[Dataset entries]
════

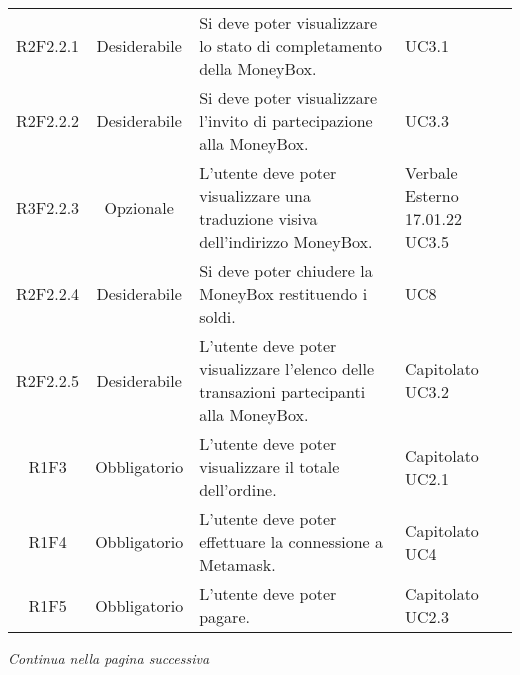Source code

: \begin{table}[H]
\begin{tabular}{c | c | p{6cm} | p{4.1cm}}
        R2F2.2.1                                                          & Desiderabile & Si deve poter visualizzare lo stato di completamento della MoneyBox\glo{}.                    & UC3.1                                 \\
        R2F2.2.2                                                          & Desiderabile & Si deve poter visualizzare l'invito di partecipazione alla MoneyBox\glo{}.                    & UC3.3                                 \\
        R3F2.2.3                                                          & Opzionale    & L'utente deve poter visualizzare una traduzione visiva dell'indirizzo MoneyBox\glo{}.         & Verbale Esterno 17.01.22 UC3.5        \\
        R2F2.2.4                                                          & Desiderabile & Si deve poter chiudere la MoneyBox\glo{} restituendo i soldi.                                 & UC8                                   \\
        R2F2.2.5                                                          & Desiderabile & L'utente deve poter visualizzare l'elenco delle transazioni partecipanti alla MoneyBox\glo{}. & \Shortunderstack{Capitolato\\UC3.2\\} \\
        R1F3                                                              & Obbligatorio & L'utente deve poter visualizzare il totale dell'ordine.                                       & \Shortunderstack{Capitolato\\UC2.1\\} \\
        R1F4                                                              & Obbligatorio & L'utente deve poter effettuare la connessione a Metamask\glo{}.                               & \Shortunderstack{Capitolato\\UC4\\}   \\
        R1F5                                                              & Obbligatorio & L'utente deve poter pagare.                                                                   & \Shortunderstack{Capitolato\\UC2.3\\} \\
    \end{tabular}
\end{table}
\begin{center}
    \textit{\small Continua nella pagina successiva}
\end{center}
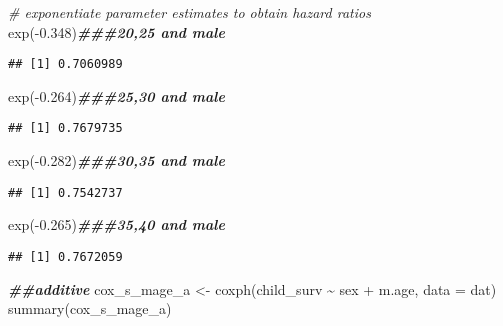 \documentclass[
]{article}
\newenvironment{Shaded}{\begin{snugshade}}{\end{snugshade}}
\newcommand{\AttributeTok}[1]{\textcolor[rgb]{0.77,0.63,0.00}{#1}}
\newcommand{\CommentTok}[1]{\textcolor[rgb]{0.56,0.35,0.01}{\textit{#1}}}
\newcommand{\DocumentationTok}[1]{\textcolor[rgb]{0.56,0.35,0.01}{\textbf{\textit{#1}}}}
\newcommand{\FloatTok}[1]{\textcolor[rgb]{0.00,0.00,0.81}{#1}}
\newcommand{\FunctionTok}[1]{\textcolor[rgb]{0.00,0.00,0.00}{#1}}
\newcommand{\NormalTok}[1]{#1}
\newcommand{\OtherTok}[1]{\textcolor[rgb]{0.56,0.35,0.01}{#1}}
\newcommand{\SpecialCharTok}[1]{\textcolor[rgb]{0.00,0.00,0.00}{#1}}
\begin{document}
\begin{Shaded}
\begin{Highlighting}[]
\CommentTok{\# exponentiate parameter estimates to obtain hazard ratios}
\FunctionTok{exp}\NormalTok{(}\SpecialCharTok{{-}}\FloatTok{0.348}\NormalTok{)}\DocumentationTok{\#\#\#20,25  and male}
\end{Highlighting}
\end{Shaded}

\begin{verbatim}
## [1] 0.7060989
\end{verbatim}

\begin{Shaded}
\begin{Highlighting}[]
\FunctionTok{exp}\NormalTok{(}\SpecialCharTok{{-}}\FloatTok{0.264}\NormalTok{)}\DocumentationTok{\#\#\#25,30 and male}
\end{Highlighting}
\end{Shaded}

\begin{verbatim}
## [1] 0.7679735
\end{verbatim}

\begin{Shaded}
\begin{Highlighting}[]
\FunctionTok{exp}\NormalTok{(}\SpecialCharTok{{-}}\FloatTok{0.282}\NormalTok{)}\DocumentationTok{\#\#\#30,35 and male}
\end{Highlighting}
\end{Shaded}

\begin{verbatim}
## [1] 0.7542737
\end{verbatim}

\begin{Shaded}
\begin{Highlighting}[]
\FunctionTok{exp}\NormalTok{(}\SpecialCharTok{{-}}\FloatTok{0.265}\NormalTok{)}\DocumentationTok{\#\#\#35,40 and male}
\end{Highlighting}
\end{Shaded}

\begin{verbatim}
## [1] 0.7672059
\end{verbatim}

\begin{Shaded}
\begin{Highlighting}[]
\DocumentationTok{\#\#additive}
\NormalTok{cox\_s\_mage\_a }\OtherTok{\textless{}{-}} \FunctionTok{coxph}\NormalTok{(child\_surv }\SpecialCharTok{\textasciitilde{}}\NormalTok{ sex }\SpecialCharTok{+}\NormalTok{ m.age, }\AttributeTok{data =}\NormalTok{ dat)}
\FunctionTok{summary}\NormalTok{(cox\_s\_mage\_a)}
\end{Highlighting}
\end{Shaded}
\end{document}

════

To do. Keep only the lines from the one containing "## [1] 0.7672059" through the final line of the records, and transcribe them exactly.

Exercise solution.
## [1] 0.7672059
\end{verbatim}

\begin{Shaded}
\begin{Highlighting}[]
\DocumentationTok{\#\#additive}
\NormalTok{cox\_s\_mage\_a }\OtherTok{\textless{}{-}} \FunctionTok{coxph}\NormalTok{(child\_surv }\SpecialCharTok{\textasciitilde{}}\NormalTok{ sex }\SpecialCharTok{+}\NormalTok{ m.age, }\AttributeTok{data =}\NormalTok{ dat)}
\FunctionTok{summary}\NormalTok{(cox\_s\_mage\_a)}
\end{Highlighting}
\end{Shaded}
\end{document}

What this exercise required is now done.